El psiquiatra reflexionó por un momento, haciendo girar ligeramente su silla; de repente se detuvo y se volvió hacia mí.
—No creo que la situación haya cambiado mucho desde la primera vez que hablamos. El asesino se cree invulnerable pero, al mismo tiempo, proporciona pistas acerca de su identidad. Una parte de él quiere que lo capturen; otra parte está fascinada con la idea de jugar con el mundo entero. Esas dos partes se mezclan en sus conversaciones con usted porque están confundidas en su mente. Los motivos por los que disfruta con el acto de asesinar están, en su mayor parte, arraigados en su niñez. Una madre seductora, o tal vez algo peor; un padre que alternaba exigencias con castigos. Una sensación de aislamiento, de alienación. Él crece con una furia implacable en su interior. Luego se alista en el ejército (o al menos eso dice) y aprende a matar. Dice: «Ya soy un buen tirador» o, en otras palabras: «Ya soy un asesino.» Sin embargo, tengo mis dudas. Es un hombre inteligente. ¿Realmente estuvo en Vietnam? ¿O acaso está aprovechándose de la culpa colectiva nacional para desviar la atención de los sentimientos que ya tenía, del curso que ya había tomado?
—Sus descripciones son muy precisas —lo interrumpí—. Sus conocimientos de la guerra parecen muy reales, muy familiares...

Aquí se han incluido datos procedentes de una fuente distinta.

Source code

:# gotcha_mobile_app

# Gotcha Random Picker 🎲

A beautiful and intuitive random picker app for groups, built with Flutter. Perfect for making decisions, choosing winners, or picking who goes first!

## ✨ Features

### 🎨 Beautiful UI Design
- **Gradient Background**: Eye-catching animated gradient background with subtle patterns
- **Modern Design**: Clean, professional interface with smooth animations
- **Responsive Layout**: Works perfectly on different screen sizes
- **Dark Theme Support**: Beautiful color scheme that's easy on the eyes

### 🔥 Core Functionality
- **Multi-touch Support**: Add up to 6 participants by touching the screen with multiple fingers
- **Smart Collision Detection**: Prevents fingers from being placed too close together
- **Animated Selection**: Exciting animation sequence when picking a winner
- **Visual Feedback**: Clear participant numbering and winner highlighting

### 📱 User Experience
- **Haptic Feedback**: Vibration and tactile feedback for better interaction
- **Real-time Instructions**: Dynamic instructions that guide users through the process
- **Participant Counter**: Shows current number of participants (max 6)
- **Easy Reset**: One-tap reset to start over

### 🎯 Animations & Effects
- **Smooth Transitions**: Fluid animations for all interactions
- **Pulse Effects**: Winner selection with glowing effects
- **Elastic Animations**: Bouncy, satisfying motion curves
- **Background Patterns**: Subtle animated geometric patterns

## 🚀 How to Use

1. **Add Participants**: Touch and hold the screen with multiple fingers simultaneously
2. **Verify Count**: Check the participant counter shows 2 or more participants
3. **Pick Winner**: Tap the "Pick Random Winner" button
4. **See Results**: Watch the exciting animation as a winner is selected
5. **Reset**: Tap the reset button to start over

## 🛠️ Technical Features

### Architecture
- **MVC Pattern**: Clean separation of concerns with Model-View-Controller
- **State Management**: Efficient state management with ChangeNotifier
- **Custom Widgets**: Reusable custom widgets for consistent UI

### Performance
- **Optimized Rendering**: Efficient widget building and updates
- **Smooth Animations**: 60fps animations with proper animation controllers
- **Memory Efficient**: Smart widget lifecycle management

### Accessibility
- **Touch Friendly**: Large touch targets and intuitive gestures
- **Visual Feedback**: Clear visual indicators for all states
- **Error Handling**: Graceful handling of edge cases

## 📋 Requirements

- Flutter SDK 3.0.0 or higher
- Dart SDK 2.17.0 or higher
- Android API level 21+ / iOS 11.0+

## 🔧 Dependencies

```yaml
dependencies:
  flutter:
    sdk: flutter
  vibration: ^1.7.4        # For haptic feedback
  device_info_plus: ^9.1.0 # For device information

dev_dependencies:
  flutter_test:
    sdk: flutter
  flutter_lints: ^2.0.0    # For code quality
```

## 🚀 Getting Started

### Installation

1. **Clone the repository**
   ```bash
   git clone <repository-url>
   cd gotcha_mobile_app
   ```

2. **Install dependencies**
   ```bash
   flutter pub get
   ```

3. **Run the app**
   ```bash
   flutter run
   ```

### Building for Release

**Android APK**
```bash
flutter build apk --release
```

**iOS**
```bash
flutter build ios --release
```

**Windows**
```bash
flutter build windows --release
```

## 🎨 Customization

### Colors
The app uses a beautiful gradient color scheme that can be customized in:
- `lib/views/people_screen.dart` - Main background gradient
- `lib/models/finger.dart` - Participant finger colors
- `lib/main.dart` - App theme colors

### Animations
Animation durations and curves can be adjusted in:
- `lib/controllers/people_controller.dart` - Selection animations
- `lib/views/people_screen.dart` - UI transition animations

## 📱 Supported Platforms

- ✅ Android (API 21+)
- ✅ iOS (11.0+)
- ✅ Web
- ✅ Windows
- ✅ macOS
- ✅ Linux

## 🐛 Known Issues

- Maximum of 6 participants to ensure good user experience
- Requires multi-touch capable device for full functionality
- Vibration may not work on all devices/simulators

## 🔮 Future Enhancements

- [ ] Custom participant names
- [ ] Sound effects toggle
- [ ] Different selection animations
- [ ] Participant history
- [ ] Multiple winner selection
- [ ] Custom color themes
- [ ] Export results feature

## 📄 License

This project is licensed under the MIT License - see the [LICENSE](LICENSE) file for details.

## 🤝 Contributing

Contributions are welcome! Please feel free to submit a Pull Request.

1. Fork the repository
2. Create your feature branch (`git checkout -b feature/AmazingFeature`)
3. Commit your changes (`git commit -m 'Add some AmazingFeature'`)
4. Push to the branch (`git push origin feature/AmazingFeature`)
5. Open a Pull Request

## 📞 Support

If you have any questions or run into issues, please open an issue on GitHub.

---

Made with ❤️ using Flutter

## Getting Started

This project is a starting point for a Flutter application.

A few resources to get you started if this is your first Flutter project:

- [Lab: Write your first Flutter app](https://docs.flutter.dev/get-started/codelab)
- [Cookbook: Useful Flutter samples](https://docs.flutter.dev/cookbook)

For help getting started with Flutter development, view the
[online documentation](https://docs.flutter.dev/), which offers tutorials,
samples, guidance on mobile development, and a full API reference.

—Casi demasiado, diría yo —observó el psiquiatra.
—Me cuesta creerlo.
—Claro que es sólo una teoría, una posibilidad. Hay tantos indicios de que me equivoco como de que estoy en lo cierto. En realidad, en buena medida sólo estoy lanzando hipótesis. La función de la psiquiatría no es hacer predicciones.
—El pasado es el prólogo —dije, citando a Shakespeare.
El doctor rió.
—
Touché.
—Se quedó pensando por un instante—. Supongamos que él dice la verdad, que realmente hubo un incidente. Le advierto algo: tenga cuidado, porque lo que es verdad para un psicópata no es necesariamente cierto para un periodista. Yo sospecharía que ese incidente guarda relación con alguna experiencia que tuvo de niño. —Agitó la mano—. Lo sé, lo sé; la gente que lee el periódico no quiere saber nada de la latencia ni de las fases ni de ningún otro concepto relacionado con la pre adolescencia, que constituye la piedra angular de mi profesión. Pero si escarba en ella, le ayudará.
Hizo otra pausa y giró para mirar por la ventana.
—Creo que para él no es más que un juego. Sigo pensando que no lo atraparán, por más información que le proporcione.
—Sigue siendo pesimista —dije.
Se echó a reír.
—Eso forma parte de la profesión.
Le pedí su opinión sobre las reacciones que había observado en la calle: la preocupación, el miedo, incluso la actitud desafiante.
—Creo que la gente continuará temiendo a este hombre. En cuanto a si puede tratarse de síntomas de histeria..., ¿quién sabe? Un colega me ha contado que uno de sus pacientes no habla de otra cosa, hora tras hora. Sospecho que eso es la excepción, más que la regla. Y no subestime la capacidad de la gente para hacer caso omiso de aquello que tiene delante. ¿Ha leído a Poe?
Asentí.
—La
máscara
de
la
muerte
roja.
Muy adecuado, bailar mientras la muerte entra en el salón. —Se puso de pie y se dirigió a la ventana—. Miami es una ciudad muy protegida —dijo—. Tenemos el sol, el agua, los deportes acuáticos, el tenis, actividades al aire libre, la playa. Aquí la comunidad tiene muchas oportunidades para evadirse. Aquí no hay invierno. ¿Cuándo pasó por aquí la última tormenta realmente grande? En el treinta y siete, aproximadamente. Muchos ni siquiera la recuerdan. En esta ciudad resulta más difícil creerse la muerte de esos ancianos, creer que bajo el sol y en el aire cálido acecha algo malo. Bueno, no me malinterprete: vaya donde vaya, verá temor. Usted, libreta en mano, se lo recuerda a la gente. Pero ¿realmente podemos comprender lo que hay ahí fuera? No lo sé.